Actionable takeaways

  • If you want quick, safe entertainment on TikTok: try the tortilla videos and the object/Mary Poppins clips (Ben finds these the most watchable).
  • Avoid or be critical of trends that involve real physical harm (tortilla-as-slap raises ethical questions; shark/danger content is distasteful).
  • The simplest trends succeed when they heighten one comedic element (size, timing, or absurdity) rather than trying to “summarize a culture” in a single sound.

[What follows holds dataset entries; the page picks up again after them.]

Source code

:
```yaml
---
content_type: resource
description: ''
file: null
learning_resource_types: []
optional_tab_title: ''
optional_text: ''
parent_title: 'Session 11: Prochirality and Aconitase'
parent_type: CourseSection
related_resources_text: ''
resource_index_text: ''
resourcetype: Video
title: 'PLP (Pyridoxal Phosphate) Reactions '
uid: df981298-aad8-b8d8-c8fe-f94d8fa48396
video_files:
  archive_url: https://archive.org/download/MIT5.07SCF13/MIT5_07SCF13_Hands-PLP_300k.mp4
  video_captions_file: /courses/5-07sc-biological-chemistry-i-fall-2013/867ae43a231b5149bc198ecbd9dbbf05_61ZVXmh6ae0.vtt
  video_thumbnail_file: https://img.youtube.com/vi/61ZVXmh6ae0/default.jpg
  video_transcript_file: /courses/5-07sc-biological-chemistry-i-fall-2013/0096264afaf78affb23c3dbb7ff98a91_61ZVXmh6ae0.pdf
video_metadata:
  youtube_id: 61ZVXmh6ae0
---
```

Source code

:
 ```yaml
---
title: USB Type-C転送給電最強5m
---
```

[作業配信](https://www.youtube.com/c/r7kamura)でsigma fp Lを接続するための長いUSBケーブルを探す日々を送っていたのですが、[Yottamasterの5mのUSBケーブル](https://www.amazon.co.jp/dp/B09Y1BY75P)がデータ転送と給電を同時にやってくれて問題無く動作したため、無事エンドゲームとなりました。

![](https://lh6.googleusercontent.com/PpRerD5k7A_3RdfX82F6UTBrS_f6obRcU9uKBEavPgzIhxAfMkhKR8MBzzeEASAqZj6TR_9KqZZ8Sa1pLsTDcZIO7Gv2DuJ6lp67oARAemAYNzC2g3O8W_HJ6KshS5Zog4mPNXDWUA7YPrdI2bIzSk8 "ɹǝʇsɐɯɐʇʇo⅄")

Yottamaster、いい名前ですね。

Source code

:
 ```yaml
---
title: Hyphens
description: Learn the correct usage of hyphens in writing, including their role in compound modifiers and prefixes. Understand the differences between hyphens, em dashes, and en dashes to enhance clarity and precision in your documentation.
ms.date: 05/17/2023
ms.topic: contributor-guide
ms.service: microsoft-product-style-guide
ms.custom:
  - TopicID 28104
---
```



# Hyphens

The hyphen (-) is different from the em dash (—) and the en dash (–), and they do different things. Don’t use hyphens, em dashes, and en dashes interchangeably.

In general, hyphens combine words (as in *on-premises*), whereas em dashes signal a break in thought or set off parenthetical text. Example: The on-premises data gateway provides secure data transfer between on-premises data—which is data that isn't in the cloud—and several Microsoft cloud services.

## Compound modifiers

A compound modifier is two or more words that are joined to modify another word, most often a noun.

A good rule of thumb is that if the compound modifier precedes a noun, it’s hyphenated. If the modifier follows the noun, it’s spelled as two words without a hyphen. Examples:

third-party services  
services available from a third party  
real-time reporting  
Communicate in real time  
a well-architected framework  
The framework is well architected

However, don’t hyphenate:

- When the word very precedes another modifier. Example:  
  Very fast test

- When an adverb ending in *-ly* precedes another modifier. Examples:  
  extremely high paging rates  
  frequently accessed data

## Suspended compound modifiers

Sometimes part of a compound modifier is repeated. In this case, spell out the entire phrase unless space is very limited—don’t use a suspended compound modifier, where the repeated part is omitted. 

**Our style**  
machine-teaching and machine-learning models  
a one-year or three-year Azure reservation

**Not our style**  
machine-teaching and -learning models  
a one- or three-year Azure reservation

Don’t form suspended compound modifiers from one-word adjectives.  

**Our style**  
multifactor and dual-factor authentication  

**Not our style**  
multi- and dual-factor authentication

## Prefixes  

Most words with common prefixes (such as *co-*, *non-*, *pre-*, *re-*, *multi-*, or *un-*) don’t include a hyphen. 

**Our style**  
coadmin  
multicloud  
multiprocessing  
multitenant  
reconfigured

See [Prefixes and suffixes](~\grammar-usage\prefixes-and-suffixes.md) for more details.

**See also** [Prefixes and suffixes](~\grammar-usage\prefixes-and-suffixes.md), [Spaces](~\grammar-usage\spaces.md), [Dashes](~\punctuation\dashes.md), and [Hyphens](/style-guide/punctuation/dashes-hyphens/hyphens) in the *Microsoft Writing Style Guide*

Sponsors & promos mentioned

  • Trust & Will — online estate planning; promo: 20% off at trustandwill.com/shapiro.
  • Shopify — commerce platform; promo: $1/month trial at shopify.com/shapiro.
  • Other ad mentions: Nespresso/Virtuo line, PolicyGenius (life-insurance joke), and a local attorney ad (Craig Swapp & Associates).

Summary

The segment is a lighthearted roast-and-rank of popular TikTok stunts. Ben finds several of the trends fun and watchable (especially tortillas and the object-reveal challenge) but criticizes those that promote risky or tasteless content. Overall verdict: TikTok is often silly, occasionally clever, and sometimes worryingly irresponsible — but there are genuinely amusing, low-effort trends worth watching.